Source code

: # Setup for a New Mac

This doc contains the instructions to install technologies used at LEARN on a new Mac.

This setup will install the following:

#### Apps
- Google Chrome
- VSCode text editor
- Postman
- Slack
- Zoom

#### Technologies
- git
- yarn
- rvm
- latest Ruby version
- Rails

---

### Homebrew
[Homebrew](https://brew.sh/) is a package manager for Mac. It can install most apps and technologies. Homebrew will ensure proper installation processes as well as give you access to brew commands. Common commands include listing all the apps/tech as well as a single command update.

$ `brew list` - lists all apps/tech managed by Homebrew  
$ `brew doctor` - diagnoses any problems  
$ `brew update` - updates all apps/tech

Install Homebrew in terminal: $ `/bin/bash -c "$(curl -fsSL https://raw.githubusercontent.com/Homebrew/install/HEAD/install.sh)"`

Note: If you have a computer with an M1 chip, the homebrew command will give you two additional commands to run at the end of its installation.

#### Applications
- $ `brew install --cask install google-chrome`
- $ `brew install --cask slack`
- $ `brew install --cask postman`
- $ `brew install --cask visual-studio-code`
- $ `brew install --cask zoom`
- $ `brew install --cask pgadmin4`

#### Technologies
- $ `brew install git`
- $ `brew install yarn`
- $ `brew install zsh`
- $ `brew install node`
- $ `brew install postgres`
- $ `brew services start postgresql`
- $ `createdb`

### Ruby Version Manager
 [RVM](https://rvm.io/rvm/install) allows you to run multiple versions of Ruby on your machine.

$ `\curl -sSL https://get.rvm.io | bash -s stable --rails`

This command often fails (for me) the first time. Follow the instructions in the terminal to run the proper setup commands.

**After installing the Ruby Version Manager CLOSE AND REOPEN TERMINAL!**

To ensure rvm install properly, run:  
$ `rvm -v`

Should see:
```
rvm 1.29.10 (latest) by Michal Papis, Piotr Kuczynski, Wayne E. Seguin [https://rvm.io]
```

_ _ _ _ _

WHAT TO WORK ON »
All that belongs in the answer is an exact copy of the lines from the start of the records above through the line with "### Homebrew".

YOUR SOLUTION »
Source code

: # Setup for a New Mac

This doc contains the instructions to install technologies used at LEARN on a new Mac.

This setup will install the following:

#### Apps
- Google Chrome
- VSCode text editor
- Postman
- Slack
- Zoom

#### Technologies
- git
- yarn
- rvm
- latest Ruby version
- Rails

---

### Homebrew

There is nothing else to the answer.